Service Dog Organizations usually need people to socialize, bathe and walk dogs. Some of them, after you are trained in how to teach basic obedience skills, will let you be a week-end Mom or Dad. You could get your dog fix that way without the expense and crating. Also, working with many different dogs, you'd know what kind of dog would suit you when you get into a more dog friendly situation. If you can find a place that will let you participate in training you will also know how to humanely train your dog.
I think, if you have a dog that stays in a crate for so many hours a day, it will be so frantic for attention that it just won't ba a joy to be around when you are home.

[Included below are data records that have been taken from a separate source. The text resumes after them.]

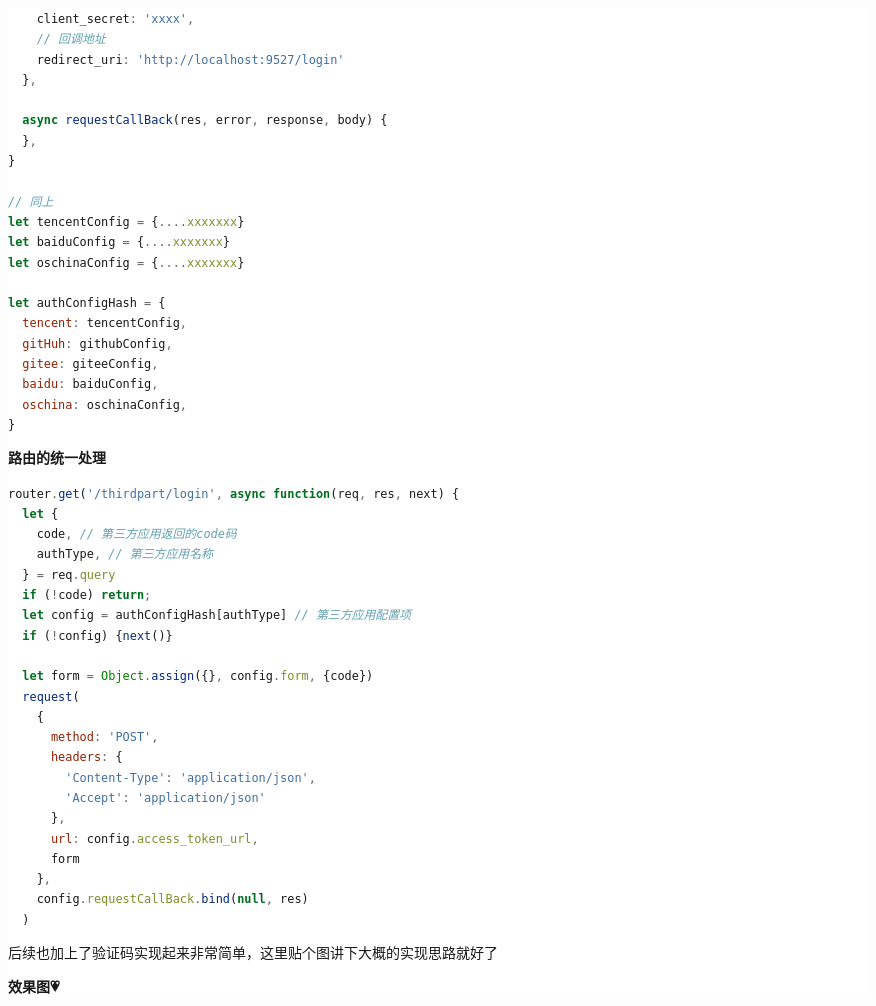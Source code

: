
 ```js
    client_secret: 'xxxx',
    // 回调地址
    redirect_uri: 'http://localhost:9527/login' 
  },

  async requestCallBack(res, error, response, body) { 
  },
}

// 同上
let tencentConfig = {....xxxxxxx}
let baiduConfig = {....xxxxxxx}
let oschinaConfig = {....xxxxxxx}

let authConfigHash = {
  tencent: tencentConfig,
  gitHuh: githubConfig,
  gitee: giteeConfig,
  baidu: baiduConfig,
  oschina: oschinaConfig,
}
```

**路由的统一处理**

```js
router.get('/thirdpart/login', async function(req, res, next) {
  let {
    code, // 第三方应用返回的code码
    authType, // 第三方应用名称
  } = req.query
  if (!code) return;
  let config = authConfigHash[authType] // 第三方应用配置项
  if (!config) {next()}
 
  let form = Object.assign({}, config.form, {code})
  request(
    {
      method: 'POST',
      headers: {
        'Content-Type': 'application/json',
        'Accept': 'application/json'
      },
      url: config.access_token_url,
      form
    },
    config.requestCallBack.bind(null, res)
  )
```

后续也加上了验证码实现起来非常简单，这里贴个图讲下大概的实现思路就好了

**效果图💗**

Here is a link to some Assistence Dog places in CA if you're interested, and there are probably more. The Guide Dog Organizations need more highly trained people so they might not want more casual volunteers,
posted by BoscosMom at 2:22 PM on October 27, 2007


Here's something from the SF/SPCA

Dog Volunteers
Provide shelter dogs with love, companionship, attention, exercise and training. Walk and socialize dogs. Assist with dog play groups. Take dogs on field trips outside the shelter. Teach basic skills that will help dogs find a home more quickly and stand them in good stead throughout their life. Assist at public dog training classes offered at The SF/SPCA.